When the actual pain started intruding and he realized he was holding his breath at times, he spend some time focusing on breathing. I did this a few years ago with surgery for a tooth implant. I noticed when I was holding my breath and when my shoulders were tightening, and I relaxed on the outbreath. When the pain got more intense, he tried to stop associating the pain with bad feelings and told himself that the pain wasn’t a bad thing: it was just what getting a tattoo felt like. Of course it hurt – getting a tattoo always hurts. Over the course of six hours, by allowing his mind to wander to and from the pain, he only needed one break. At one point he almost fell asleep.

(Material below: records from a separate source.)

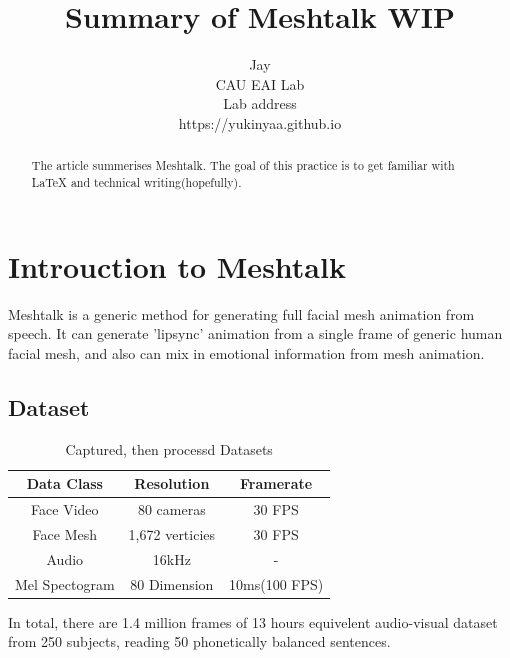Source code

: \documentclass[10pt,twocolumn,letterpaper]{article}
\begin{document}
  \title{Summary of Meshtalk WIP}

  \author{Jay\\
    CAU EAI Lab\\
    Lab address\\
    {https://yukinyaa.github.io}
  }
  \maketitle
  \thispagestyle{empty}

  \begin{abstract}
    The article summerises Meshtalk\cite{richard2021meshtalk}.
    The goal of this practice is to get familiar with \LaTeX{} and technical writing(hopefully).
  \end{abstract}


  \section{Introuction to Meshtalk}
    Meshtalk is a generic method for generating full facial mesh animation from speech. It can generate 'lipsync' animation from a single frame of generic human facial mesh, and also can mix in emotional information from mesh animation.

      
    \subsection{Dataset}
      \begin{table}
        \begin{center}
          \begin{tabular}{|c||c c|}
              \hline
                Data Class & Resolution & Framerate \\
              \hline\hline
                Face Video & 80 cameras & 30 FPS \\
                Face Mesh & 1,672 verticies & 30 FPS \\
              \hline
                Audio & 16kHz & - \\
                Mel Spectogram & 80 Dimension & 10ms(100 FPS) \\
              \hline
          \end{tabular}
        \end{center}
        \caption{Captured, then processd Datasets}
        \label{table:dataset}
      \end{table}
      In total, there are 1.4 million frames of  13 hours equivelent audio-visual dataset from 250 subjects, reading 50 phonetically balanced sentences.
\end{document}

Another strategy some have used when the pain is quite strong is to move away from the pain until you find a spot where it doesn’t hurt and you can be fully mindful of the sensations on that part of the body. Then you move slowly toward the pain. Sometimes you can then be mindful even at the center of the pain. Even if you can’t, you have realized that the mindfulness has helped the pain or discomfort to soften. Recalling the metaphor of making mountains out of molehills, the mindfulness has turned the giant mountain of pain into a molehill of pain or at least a smaller mountain of pain.
The heart
There are many aspects of heart intelligence. In this case, I generally focus on gratitude. I am grateful that at this moment, it’s just a cold and not pneumonia. I am grateful that I have medicines that can reduce the discomfort. I am grateful that if it does become worse, I can go to the doctor and be examined. Each morning I am grateful that I have a hot shower. When I let the pulse of the shower beat on my forehead and eye socket, the sinus pain decreases. When I turn around and let the pulse beat on my lower back, the achiness in my back decreases. I am grateful that I have a partner from whom I receive kindness and compassion and who is willing to go to the store to get whatever I need or want.
Smiling can also help. There is credible research (mentioned in the August 6 blog) about the effects of smiling. I know that when I smile and feel grateful for what I do have, this physical action of smiling and attitude of gratitude literally releases chemicals (called neurotransmitters) into my system which are calming.
Using thoughts skillfully
Kristin Neff has written so much about self-compassion (another future blog). She calls one of those strategies Common Humanity. In this case, when I think of (at least) tens of thousands of other people (just in the US) who have colds or the flu right now, something shifts. For some people what shifts is that they don’t feel as alone. For other people, what shifts is that they realize that many of these other people who have colds or the flu have it worse or have no support or access to medical care, and then gratitude enters the heart.
Another thought that is helpful is the realization of the impermanence of the cold: this too shall pass.
We can also apply other strategies mindfully.
Humor: “I laugh in the face of pain” is similar to lines The Lion King, and one of the Monte Python movies. Distraction: watching TV, reading, talking on the phone
Eating comfort food: ice cream, popcorn, etc.